The Newly Proposed Regulations on CFIUS Review over Foreign Investments in the U.S.

September 24, 2019

On September 17, 2019, the U.S. Department of Treasury published its proposed regulations for implementing the Foreign Investment Risk Review Modernization Act of 2018 (FIRRMA). Signed into law on August 13, 2018, FIRRMA authorizes the Committee on Foreign Investment in the United States (CFIUS), an interagency committee that reviews certain foreign investments in the U.S., to expand its scope of the review to include several other types of transactions, in addition to those traditionally involving a foreign person’s control over a U.S. business.

This article highlights some of the proposed regulations that may be worthy of attention. Though it’s not a final rule yet, the proposed regulations would provide the business community a glimpse of how a CFIUS review may impact their cross-border business transactions in the future. 

TID U.S. Business

The proposed regulations include “TID U.S. business” (TID is an acronym for technology, infrastructure, and data), which means any U.S. business that (i) produces, designs, tests, manufactures, fabricates, or develops one or more critical technologies; (ii) performs the specific functions with respect to covered investment critical infrastructure; or (iii) maintains or collects sensitive personal data of U.S. citizens. A foreign investment in an unaffiliated TID U.S. business, even if such investment would not result in foreign control, may fall within the jurisdiction of CFIUS.

Covered Investment Involving Critical Technologies

The proposed regulations set forth a list of items that would qualify as “critical technologies,” including certain controlled items on the Commerce Control List, and the “emerging and foundational technologies” controlled pursuant to Section 1758 of the Export Control Reform Act of 2018, among others. The Bureau of Industry and Security (BIS) within the Department of Commerce has yet to identify the “emerging and foundational technologies.” In the future, once certain technologies are identified as “emerging and foundational technologies,” they will be automatically considered as critical technologies and, therefore, fall within the jurisdiction of CFIUS. 

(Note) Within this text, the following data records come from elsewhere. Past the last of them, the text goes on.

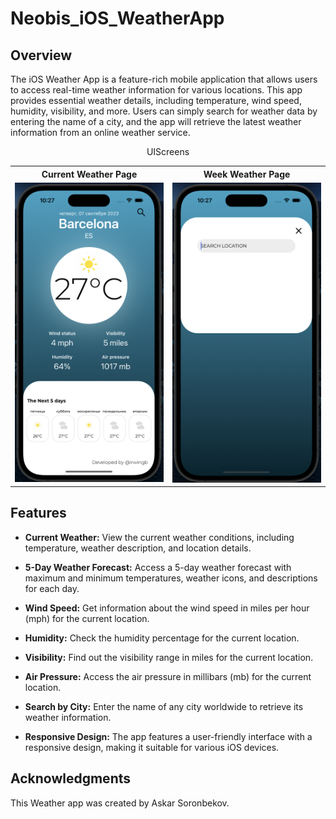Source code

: # Neobis_iOS_WeatherApp

## Overview

The iOS Weather App is a feature-rich mobile application that allows users to access real-time weather information for various locations. This app provides essential weather details, including temperature, wind speed, humidity, visibility, and more. Users can simply search for weather data by entering the name of a city, and the app will retrieve the latest weather information from an online weather service.

<p align="center">UIScreens</p>

<table align="center">
  <tr>
    <th>Current Weather Page</th>
    <th>Week Weather Page</th>
  </tr>
  <tr>
    <td><img src="Neobis_iOS_WeatherApp/Assets.xcassets/WeatherAppMain.png" width="250"></td>
    <td><img src="Neobis_iOS_WeatherApp/Assets.xcassets/WeatherAppSearch.png" width="250"></td>
  </tr>
</table>

## Features

- **Current Weather:** View the current weather conditions, including temperature, weather description, and location details.

- **5-Day Weather Forecast:** Access a 5-day weather forecast with maximum and minimum temperatures, weather icons, and descriptions for each day.

- **Wind Speed:** Get information about the wind speed in miles per hour (mph) for the current location.

- **Humidity:** Check the humidity percentage for the current location.

- **Visibility:** Find out the visibility range in miles for the current location.

- **Air Pressure:** Access the air pressure in millibars (mb) for the current location.

- **Search by City:** Enter the name of any city worldwide to retrieve its weather information.

- **Responsive Design:** The app features a user-friendly interface with a responsive design, making it suitable for various iOS devices.

## Acknowledgments

This Weather app was created by Askar Soronbekov.
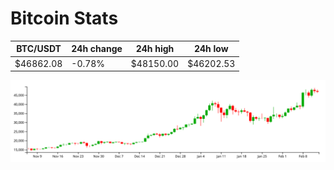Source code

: # Bitcoin Stats

BTC/USDT|24h change|24h high|24h low|
|---|---|---|---|
|$46862.08|-0.78%|$48150.00|$46202.53|

<img src="./chart.svg">
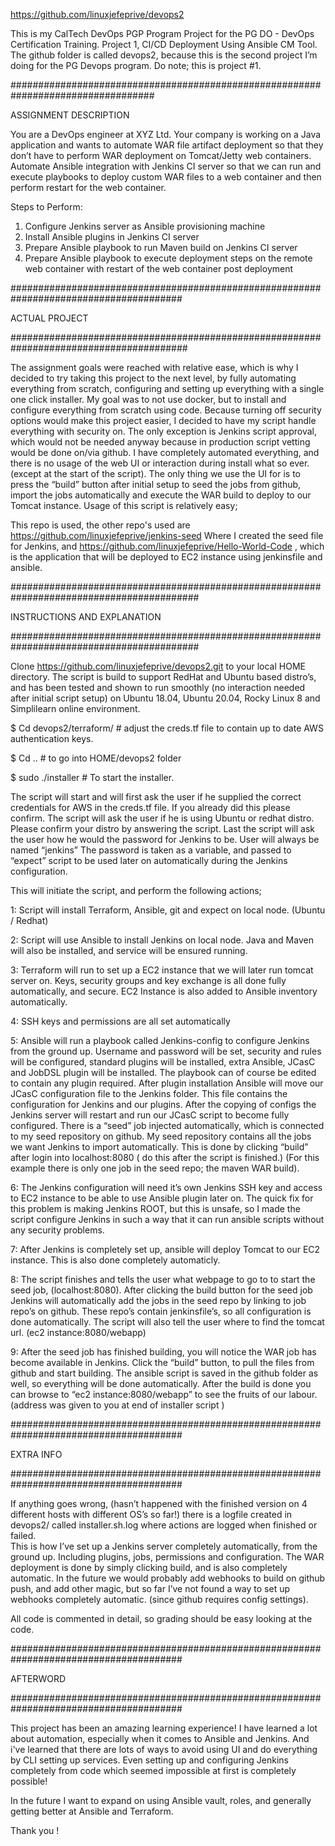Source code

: https://github.com/linuxjefeprive/devops2


This is my CalTech DevOps PGP Program Project for the PG DO - DevOps Certification Training. Project 1, CI/CD Deployment Using Ansible CM Tool.
The github folder is called devops2, because this is the second project I’m doing for the PG Devops program. Do note; this is project #1. 



##################################################################################

ASSIGNMENT DESCRIPTION


You are a DevOps engineer at XYZ Ltd. Your company is working on a Java application and wants to automate WAR file artifact deployment so that they don’t have to perform WAR deployment on Tomcat/Jetty web containers. Automate Ansible integration with Jenkins CI server so that we can run and execute playbooks to deploy custom WAR files to a web container and then perform restart for the web container.
 
Steps to Perform:
1.	Configure Jenkins server as Ansible provisioning machine
2.	Install Ansible plugins in Jenkins CI server
3.	Prepare Ansible playbook to run Maven build on Jenkins CI server
4.	Prepare Ansible playbook to execute deployment steps on the remote web container with restart of the web container post deployment


#######################################################################################

ACTUAL PROJECT 

########################################################################################


The assignment goals were reached with relative ease, which is why I decided to try taking this project to the next level, by fully automating everything from scratch, configuring and setting up everything with a single one click installer. My goal was to not use docker, but to install and configure everything from scratch using code. Because turning off security options would make this project easier, I decided to have my script handle everything with security on. The only exception is Jenkins script approval, which would not be needed anyway because in production script vetting would be done on/via github. I have completely automated everything, and there is no usage of the web UI or interaction during install what so ever. (except at the start of the script). The only thing we use the UI for is to press the “build” button after initial setup to seed the jobs from github, import the jobs automatically and execute the WAR build to deploy to our Tomcat instance. Usage of this script is relatively easy;

This repo is used, the other repo's used are https://github.com/linuxjefeprive/jenkins-seed Where I created the seed file for Jenkins, and https://github.com/linuxjefeprive/Hello-World-Code , which is the application that will be deployed to EC2 instance using jenkinsfile and ansible. 


##########################################################################################

INSTRUCTIONS AND EXPLANATION

##########################################################################################


Clone https://github.com/linuxjefeprive/devops2.git to your local HOME directory. The script is build to support RedHat and Ubuntu based distro’s, and has been tested and shown to run smoothly (no interaction needed after initial script setup) on Ubuntu 18.04, Ubuntu 20.04, Rocky Linux 8 and Simplilearn online environment. 


$ Cd devops2/terraform/      # adjust the creds.tf file to contain up to date AWS authentication keys.

$ Cd ..                      # to go into HOME/devops2 folder

$ sudo ./installer           # To start the installer.



The script will start and will first ask the user if he supplied the correct credentials for AWS in the creds.tf file. If you already did this please confirm. 
The script will ask the user if he is using Ubuntu or redhat distro. Please confirm your distro by answering the script. 
Last the script will ask the user how he would the password for Jenkins to be. User will always be named “jenkins”
The password is taken as a variable, and passed to “expect” script to be used later on automatically during the Jenkins configuration.



This will initiate the script, and perform the following actions; 

1: Script will install Terraform, Ansible, git and expect on local node. (Ubuntu / Redhat)

2: Script will use Ansible to install Jenkins on local node. Java and Maven will also be installed, and service will be ensured running. 

3: Terraform will run to set up a EC2 instance that we will later run tomcat server on. Keys, security groups and key exchange is all done fully automatically, and secure. EC2 Instance is also added to Ansible inventory automatically.

4: SSH keys and permissions are all set automatically

5: Ansible will run a playbook called Jenkins-config to configure Jenkins from the ground up. Username and password will be set, security and rules will be configured, standard plugins will be installed, extra Ansible, JCasC and JobDSL plugin will be installed. The playbook can of course be edited to contain any plugin required. After plugin installation Ansible will move our JCasC configuration file to the Jenkins folder. This file contains the configuration for Jenkins and our plugins. After the copying of configs the Jenkins server will restart and run our JCasC script to become fully configured. There is a “seed” job injected automatically, which is connected to my seed repository on github. My seed repository contains all the jobs we want Jenkins to import automatically. This is done by clicking “build” after login into localhost:8080 ( do this after the script is finished.) (For this example there is only one job in the seed repo; the maven WAR build).

6: The Jenkins configuration will need it’s own Jenkins SSH key and access to EC2 instance to be able to use Ansible plugin later on. The quick fix for this problem is making Jenkins ROOT, but this is unsafe, so I made the script configure Jenkins in such a way that it can run ansible scripts without any security problems. 

7: After Jenkins is completely set up, ansible will deploy Tomcat to our EC2 instance. This is also done completely automaticly. 

8: The script finishes and tells the user what webpage to go to to start the seed job, (localhost:8080). After clicking the build button for the seed job Jenkins will automatically add the jobs in the seed repo by linking to job repo’s on github. These repo’s contain jenkinsfile’s, so all configuration is done automatically. The script will also tell the user where to find the tomcat url. (ec2 instance:8080/webapp)

9: After the seed job has finished building, you will notice the WAR job has become available in Jenkins. Click the “build” button, to pull the files from github and start building. The ansible script is saved in the github folder as well, so everything will be done automatically. After the build is done you can browse to “ec2 instance:8080/webapp” to see the fruits of our labour. (address was given to you at end of installer script )

#######################################################################################

EXTRA INFO

#######################################################################################



If anything goes wrong, (hasn’t happened with the finished version on 4 different hosts with different OS’s so far!) there is a logfile created in devops2/ called installer.sh.log where actions are logged when finished or failed.   
This is how I’ve set up a Jenkins server completely automatically, from the ground up. Including plugins, jobs, permissions and configuration. The WAR deployment is done by simply clicking build, and is also completely automatic. In the future we would probably add webhooks to build on github push, and add other magic, but so far I’ve not found a way to set up webhooks completely automatic. (since github requires config settings). 


All code is commented in detail, so grading should be easy looking at the code. 


#######################################################################################

AFTERWORD

#######################################################################################

This project has been an amazing learning experience! I have learned a lot about automation, especially when it comes to Ansible and Jenkins. And i've learned that there are lots of ways to avoid using UI and do everything by CLI setting up services. Even setting up and configuring Jenkins completely from code which seemed impossible at first is completely possible!

In the future I want to expand on using Ansible vault, roles, and generally getting better at Ansible and Terraform. 

Thank you !

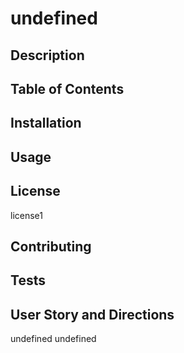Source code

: # 
  # undefined
  ## Description
  
  ## Table of Contents
  
  ## Installation
  
  ## Usage
  
  ## License
  license1
  ## Contributing
  
  ## Tests
  
  ## User Story and Directions
  undefined
  undefined
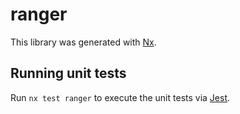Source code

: # ranger

This library was generated with [Nx](https://nx.dev).

## Running unit tests

Run `nx test ranger` to execute the unit tests via [Jest](https://jestjs.io).
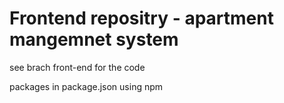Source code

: # Frontend repositry - apartment mangemnet system

see brach front-end for the code

packages in package.json using npm
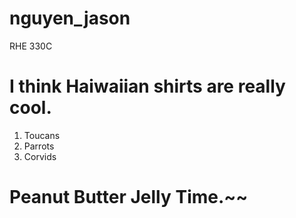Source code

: # nguyen_jason
RHE 330C

# **I think Haiwaiian shirts are really cool.**

1. Toucans
2. Parrots
3. Corvids


# Peanut Butter Jelly Time.~~
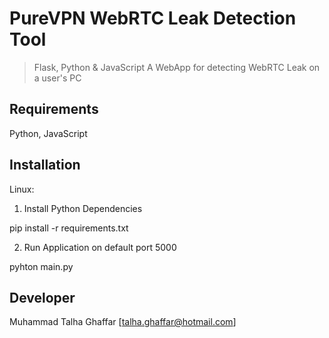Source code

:# PureVPN WebRTC Leak Detection Tool
> Flask, Python & JavaScript
> A WebApp for detecting WebRTC Leak on a user's PC


## Requirements
Python, JavaScript


## Installation

Linux:

1) Install Python Dependencies

pip install -r requirements.txt


2) Run Application on default port 5000

pyhton main.py


## Developer 
Muhammad Talha Ghaffar [talha.ghaffar@hotmail.com]
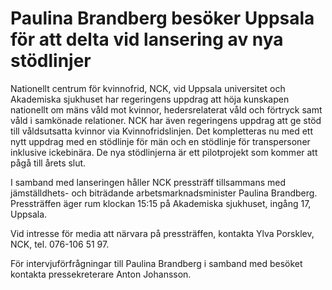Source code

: # Paulina Brandberg besöker Uppsala för att delta vid lansering av nya stödlinjer

Nationellt centrum för kvinnofrid, NCK, vid Uppsala universitet och Akademiska sjukhuset har regeringens uppdrag att höja kunskapen nationellt om mäns våld mot kvinnor, hedersrelaterat våld och förtryck samt våld i samkönade relationer. NCK har även regeringens uppdrag att ge stöd till våldsutsatta kvinnor via Kvinnofridslinjen. Det kompletteras nu med ett nytt uppdrag med en stödlinje för män och en stödlinje för transpersoner inklusive ickebinära. De nya stödlinjerna är ett pilotprojekt som kommer att pågå till årets slut.

I samband med lanseringen håller NCK pressträff tillsammans med jämställdhets\- och biträdande arbetsmarknadsminister Paulina Brandberg. Pressträffen äger rum klockan 15:15 på Akademiska sjukhuset, ingång 17, Uppsala.

Vid intresse för media att närvara på pressträffen, kontakta Ylva Porsklev, NCK, tel. 076\-106 51 97\.

För intervjuförfrågningar till Paulina Brandberg i samband med besöket kontakta pressekreterare Anton Johansson.
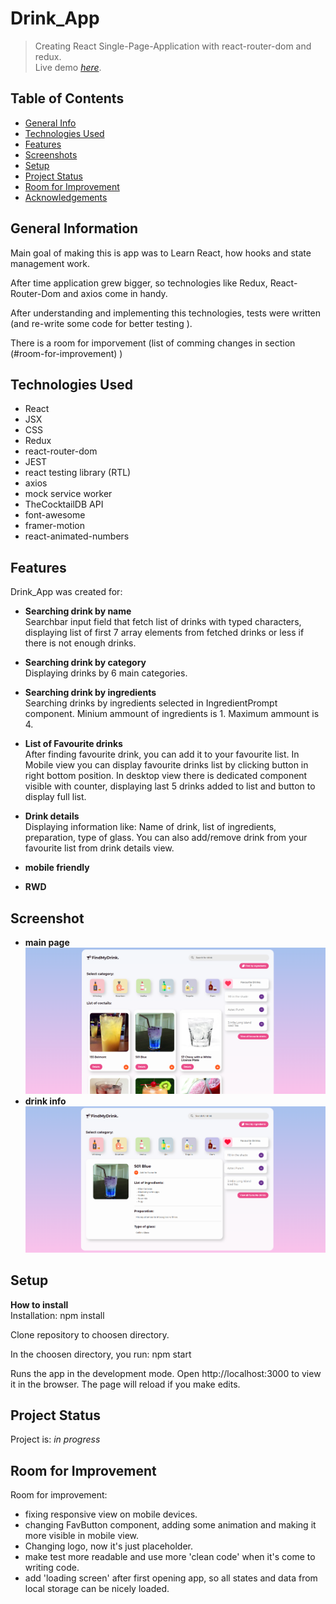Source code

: # Drink_App
>Creating React Single-Page-Application with react-router-dom and redux.<br/>
> Live demo [_here_](https://glowing-seahorse-06bd04.netlify.app/?fbclid=IwAR0TzZNN-pJpbern-46PCNi9vPD2LWYVnJ4nc7A1e54flSGhGqVNNos588g).

## Table of Contents
* [General Info](#general-information)
* [Technologies Used](#technologies-used)
* [Features](#features)
* [Screenshots](#screenshots)
* [Setup](#setup)
* [Project Status](#project-status)
* [Room for Improvement](#room-for-improvement)
* [Acknowledgements](#acknowledgements)


## General Information
Main goal of making this is app was to Learn React, how hooks and state management work. 

After time application grew bigger, so technologies like Redux, React-Router-Dom and axios come in handy. 

After understanding and implementing this technologies, tests were written (and re-write some code for better testing ). 

There is a room for imporvement (list of comming changes in section (#room-for-improvement) )


## Technologies Used
- React
- JSX
- CSS
- Redux
- react-router-dom
- JEST
- react testing library (RTL)
- axios
- mock service worker
- TheCocktailDB API
- font-awesome
- framer-motion
- react-animated-numbers

## Features

Drink_App was created for:

- **Searching drink by name** <br/>
	Searchbar input field that fetch list of drinks with typed characters, displaying list of first 7 array elements from fetched drinks or less if there is not enough drinks.

- **Searching drink by category** <br/>
	Displaying drinks by 6 main categories.

- **Searching drink by ingredients** <br/>
	Searching drinks by ingredients selected in IngredientPrompt component. 
	Minium ammount of ingredients is 1. 
	Maximum ammount is 4.

- **List of Favourite drinks** <br/>
	After finding favourite drink, you can add it to your favourite list. In Mobile view you can display favourite drinks list by clicking button in right bottom position. In desktop view there is dedicated component visible with counter, displaying last 5 drinks added to list and button to display full list.

- **Drink details** <br/>
	Displaying information like: Name of drink, list of ingredients, preparation, type of glass. You can also add/remove drink from your favourite list from drink details view.

- **mobile friendly**
- **RWD**


## Screenshot
- **main page**
![Alt text](/public/screenshots/main_page.png?raw=true "Optional Title")
- **drink info**
![Alt text](/public/screenshots/drink_info.png?raw=true "Optional Title")
## Setup
**How to install**<br/>
Installation: npm install

Clone repository to choosen directory.

In the choosen directory, you run: npm start

Runs the app in the development mode.
Open http://localhost:3000 to view it in the browser. The page will reload if you make edits.

## Project Status
Project is: _in progress_


## Room for Improvement

Room for improvement:
- fixing responsive view on mobile devices.
- changing FavButton component, adding some animation and making it more visible in mobile view.
- Changing logo, now it's just placeholder.
- make test more readable and use more 'clean code' when it's come to writing code.
- add 'loading screen' after first opening app, so all states and data from local storage can be nicely loaded.

<!-- 
## Acknowledgements

- This project was inspired by select menu in game 'apex legends' -->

Covered Investment Involving Critical Infrastructure

Appendix A in the proposed regulations consists of (i) a list of the types of covered investment critical infrastructure and (ii) a list of the relevant functions (e.g., ownership, operation, manufacturing, supply, services) that apply to the particular type of covered investment critical infrastructure. Only a U.S. business that performs specific functions with respect to the corresponding type of covered investment critical infrastructure may be considered a TID U.S. business for purpose of critical infrastructure covered investments. Appendix A includes a variety of covered investment critical infrastructure, such as certain internet protocol networks, telecommunications services, manufacturing facilities for certain specialty metal and materials, electric generation/transmission facilities, refineries for oil and gas products, and interstate oil/natural gas pipelines. 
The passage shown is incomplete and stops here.